Very respectfully, your obedient servant,
P. H. WATSON,
Assistant Secretary of War.
[Inclosure Numbers 1.-Translation.] LEGATION OF FRANCE IN THE UNITED STATES, Washington, August 29, 1862.
Honorable W. H. SEWARD, &c.:
SIR: Messrs. Rochreau & Co., Jeannet Quertier & Co., bankers,and Mr. Lewis, a merchant, at New Orleans, have found themselves reached by General Orders, Numbers 55, issued by Major-General Butler, under date of the 4th of this month, and struck with a contribution of 25 per cent. of the amount of the sums subscribed by them, as well for themselves as for their proxies, to the loan issued by the so-called committee of public safety and guaranteed by the city. They have been obliged, under threat of seeing their property seized and sold at public auction, to pay within a period of seven days the sums which were demanded of them; but they have not done so without protesting, as well before General Butler as before the consul of France at New Orleans, against such a contribution.
It is certain, indeed, that in the month of March last, when the city of New Orleans, in virtue of its powers as a municipal corporation, caused bonds to be issued to the amount of about $1,200,000, certain capitalists had a right to consider the purchase of these bonds as nothing but a simple investment. If it be recollected that a that period all possibility of remitting funds to Europe was out of the question, in consequence of the blockade and of the depreciation of exchange, which had fallen to two francs fifty centimes, or three francs the dollar, there can be no astonishment that merchants or bankers, having funds in their hands to invest, as well for themselves as for their constituents, should have become purchasers of the bonds in question without inquiring the use which the city might make of their proceeds, and without surmising that a purely financial operation might one day be considered as an act of hostility, to some extent, against the Government of the United States and be punished as such by a fine.

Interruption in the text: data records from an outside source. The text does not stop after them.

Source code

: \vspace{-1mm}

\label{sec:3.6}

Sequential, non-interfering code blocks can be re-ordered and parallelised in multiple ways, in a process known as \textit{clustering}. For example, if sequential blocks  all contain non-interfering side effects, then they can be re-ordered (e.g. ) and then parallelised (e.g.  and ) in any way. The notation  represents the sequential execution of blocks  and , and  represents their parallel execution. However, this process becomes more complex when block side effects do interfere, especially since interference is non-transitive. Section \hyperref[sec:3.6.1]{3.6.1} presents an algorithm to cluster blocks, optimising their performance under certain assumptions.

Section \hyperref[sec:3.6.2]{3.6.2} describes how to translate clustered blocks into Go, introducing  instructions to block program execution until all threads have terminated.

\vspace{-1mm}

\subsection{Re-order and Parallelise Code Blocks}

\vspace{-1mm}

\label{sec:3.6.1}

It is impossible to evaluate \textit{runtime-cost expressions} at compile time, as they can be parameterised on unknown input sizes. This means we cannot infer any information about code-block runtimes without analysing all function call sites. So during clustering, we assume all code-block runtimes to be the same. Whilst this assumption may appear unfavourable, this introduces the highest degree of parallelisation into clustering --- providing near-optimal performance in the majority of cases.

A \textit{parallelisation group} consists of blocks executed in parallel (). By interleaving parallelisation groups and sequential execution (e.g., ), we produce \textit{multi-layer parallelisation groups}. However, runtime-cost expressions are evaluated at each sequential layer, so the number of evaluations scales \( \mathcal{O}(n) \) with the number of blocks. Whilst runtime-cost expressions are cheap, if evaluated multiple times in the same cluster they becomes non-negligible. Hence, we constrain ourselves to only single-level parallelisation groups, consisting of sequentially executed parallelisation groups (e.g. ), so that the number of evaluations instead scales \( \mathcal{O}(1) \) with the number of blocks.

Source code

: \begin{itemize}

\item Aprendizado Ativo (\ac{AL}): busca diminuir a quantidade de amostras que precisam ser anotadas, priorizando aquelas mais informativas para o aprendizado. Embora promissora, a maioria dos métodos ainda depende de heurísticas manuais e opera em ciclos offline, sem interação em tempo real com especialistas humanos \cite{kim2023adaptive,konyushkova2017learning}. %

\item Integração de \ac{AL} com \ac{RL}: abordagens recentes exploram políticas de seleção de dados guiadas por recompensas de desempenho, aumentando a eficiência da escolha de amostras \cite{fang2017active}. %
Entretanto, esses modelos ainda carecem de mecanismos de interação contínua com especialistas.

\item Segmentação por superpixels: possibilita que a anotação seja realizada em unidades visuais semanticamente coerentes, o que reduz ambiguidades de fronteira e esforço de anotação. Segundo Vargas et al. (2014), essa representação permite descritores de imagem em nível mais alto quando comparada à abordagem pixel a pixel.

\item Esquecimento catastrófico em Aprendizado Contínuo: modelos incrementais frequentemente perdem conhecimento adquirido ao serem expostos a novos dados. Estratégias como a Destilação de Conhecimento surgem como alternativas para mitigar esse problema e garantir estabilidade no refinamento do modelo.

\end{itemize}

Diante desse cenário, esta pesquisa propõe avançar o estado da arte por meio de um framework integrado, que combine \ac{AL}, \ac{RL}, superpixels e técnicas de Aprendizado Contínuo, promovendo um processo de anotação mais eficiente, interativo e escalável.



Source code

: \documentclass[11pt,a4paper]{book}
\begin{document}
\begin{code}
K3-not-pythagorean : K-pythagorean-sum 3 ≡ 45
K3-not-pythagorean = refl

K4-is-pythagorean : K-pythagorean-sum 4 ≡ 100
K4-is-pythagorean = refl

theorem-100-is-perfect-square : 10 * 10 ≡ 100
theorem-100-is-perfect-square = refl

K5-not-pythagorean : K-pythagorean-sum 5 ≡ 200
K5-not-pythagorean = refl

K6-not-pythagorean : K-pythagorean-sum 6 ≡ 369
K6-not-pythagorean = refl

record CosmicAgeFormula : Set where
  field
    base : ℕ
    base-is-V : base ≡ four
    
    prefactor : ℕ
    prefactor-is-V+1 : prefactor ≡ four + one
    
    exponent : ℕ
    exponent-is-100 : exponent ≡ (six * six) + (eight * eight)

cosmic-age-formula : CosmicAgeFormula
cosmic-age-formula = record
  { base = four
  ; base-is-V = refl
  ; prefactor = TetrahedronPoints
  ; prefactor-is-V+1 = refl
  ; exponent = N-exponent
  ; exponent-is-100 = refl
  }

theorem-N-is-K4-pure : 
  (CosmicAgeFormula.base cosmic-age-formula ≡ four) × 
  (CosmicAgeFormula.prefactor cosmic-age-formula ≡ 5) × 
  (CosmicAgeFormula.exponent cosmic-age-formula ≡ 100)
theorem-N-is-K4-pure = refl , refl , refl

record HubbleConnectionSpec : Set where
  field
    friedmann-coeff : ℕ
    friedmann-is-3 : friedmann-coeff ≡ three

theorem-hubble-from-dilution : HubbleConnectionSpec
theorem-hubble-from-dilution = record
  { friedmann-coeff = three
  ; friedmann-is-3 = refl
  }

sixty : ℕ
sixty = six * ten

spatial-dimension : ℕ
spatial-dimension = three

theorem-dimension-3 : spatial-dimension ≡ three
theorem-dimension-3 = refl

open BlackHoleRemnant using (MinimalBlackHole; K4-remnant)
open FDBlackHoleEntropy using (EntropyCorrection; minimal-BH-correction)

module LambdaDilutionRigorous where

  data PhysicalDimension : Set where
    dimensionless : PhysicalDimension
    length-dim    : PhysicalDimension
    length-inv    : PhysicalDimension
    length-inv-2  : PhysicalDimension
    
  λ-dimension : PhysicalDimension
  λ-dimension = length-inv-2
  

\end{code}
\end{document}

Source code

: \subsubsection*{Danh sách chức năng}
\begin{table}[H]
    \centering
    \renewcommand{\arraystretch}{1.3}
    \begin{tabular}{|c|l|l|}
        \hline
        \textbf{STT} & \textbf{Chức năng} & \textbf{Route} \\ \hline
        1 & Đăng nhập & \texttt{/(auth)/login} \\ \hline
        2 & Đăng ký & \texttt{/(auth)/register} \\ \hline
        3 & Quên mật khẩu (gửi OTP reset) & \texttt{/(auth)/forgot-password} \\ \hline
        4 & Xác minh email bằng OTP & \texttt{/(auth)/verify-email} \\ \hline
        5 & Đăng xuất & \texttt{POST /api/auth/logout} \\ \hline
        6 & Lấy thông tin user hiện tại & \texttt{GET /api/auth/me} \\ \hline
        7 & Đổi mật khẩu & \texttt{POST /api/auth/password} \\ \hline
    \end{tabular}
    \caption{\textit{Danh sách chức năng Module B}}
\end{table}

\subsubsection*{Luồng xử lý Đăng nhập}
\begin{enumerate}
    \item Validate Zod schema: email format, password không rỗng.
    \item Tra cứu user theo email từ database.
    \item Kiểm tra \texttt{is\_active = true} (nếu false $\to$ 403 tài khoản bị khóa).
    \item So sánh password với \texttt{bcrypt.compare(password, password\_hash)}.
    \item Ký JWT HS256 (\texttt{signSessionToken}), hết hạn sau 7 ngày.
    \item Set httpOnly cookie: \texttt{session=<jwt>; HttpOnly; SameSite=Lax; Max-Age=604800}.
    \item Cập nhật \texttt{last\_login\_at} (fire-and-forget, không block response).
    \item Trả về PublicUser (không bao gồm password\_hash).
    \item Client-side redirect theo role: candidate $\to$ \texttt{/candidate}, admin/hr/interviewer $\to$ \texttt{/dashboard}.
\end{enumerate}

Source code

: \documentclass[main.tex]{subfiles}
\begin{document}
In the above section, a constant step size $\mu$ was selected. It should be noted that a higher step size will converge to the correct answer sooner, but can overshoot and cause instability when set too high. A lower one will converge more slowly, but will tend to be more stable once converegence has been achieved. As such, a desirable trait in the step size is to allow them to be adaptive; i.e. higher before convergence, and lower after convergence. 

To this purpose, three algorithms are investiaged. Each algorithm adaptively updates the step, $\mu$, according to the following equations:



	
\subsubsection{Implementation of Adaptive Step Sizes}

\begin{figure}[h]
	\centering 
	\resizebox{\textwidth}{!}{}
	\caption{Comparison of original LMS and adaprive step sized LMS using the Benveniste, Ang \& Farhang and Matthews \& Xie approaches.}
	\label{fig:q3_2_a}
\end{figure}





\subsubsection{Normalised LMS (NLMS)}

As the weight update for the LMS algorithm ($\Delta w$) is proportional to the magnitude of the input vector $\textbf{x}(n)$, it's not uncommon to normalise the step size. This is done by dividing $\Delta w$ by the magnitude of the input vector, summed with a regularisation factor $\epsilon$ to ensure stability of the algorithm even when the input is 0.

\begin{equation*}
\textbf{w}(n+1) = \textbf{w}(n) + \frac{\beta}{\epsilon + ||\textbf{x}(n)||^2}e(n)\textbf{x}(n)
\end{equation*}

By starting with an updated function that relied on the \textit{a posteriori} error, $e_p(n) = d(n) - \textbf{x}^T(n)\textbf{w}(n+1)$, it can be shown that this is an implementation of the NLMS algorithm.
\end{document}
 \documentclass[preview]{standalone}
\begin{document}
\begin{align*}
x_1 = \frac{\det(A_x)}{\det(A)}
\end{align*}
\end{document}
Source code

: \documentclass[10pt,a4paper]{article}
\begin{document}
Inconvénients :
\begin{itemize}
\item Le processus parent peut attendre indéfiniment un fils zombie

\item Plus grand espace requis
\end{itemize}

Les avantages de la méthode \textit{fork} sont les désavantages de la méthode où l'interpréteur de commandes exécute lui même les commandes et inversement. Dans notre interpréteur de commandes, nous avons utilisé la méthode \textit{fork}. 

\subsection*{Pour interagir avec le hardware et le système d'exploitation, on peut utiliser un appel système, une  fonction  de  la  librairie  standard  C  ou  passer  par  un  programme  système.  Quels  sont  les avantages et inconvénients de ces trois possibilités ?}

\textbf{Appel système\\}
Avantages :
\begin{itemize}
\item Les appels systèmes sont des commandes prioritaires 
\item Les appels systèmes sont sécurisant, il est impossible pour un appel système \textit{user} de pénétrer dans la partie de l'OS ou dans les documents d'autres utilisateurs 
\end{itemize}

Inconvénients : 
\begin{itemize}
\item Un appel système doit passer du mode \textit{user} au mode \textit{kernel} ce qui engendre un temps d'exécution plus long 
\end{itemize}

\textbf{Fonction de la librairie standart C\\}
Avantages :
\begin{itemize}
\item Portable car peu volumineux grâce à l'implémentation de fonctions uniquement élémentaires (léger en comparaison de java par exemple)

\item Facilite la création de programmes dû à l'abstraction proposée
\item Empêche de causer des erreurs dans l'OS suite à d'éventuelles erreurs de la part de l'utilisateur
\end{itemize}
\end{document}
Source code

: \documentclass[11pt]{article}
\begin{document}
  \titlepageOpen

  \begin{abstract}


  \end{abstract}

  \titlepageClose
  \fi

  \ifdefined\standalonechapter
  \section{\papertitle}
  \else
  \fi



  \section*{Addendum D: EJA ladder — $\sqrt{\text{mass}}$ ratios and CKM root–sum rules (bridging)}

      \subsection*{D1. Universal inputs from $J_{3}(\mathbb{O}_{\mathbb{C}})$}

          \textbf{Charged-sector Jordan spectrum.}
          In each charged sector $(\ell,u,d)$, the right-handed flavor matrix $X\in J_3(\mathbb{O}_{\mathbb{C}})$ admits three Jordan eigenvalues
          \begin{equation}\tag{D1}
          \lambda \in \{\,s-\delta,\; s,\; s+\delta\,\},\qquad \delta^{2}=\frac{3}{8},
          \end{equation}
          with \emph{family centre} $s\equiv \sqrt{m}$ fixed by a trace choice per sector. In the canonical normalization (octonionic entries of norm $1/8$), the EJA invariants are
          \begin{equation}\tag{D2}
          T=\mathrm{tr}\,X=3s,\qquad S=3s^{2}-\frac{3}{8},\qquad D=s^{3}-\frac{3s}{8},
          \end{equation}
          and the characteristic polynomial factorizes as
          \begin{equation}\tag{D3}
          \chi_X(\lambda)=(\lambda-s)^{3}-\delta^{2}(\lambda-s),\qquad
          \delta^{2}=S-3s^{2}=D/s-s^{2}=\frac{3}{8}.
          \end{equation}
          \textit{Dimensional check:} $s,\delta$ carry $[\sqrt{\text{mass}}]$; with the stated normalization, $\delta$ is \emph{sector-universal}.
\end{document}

At all events, measures which carry with them such a character of reprisal, it seems to me, ought not to reach foreigners who have in no manner violated neutrality, and I am confident that the Federal Government, on taking into consideration the observations which I have the honor to submit to you, will be pleased to order the restitution of the sums which the French subjects before mentioned have paid under the compulsion of threats, but with all reservations.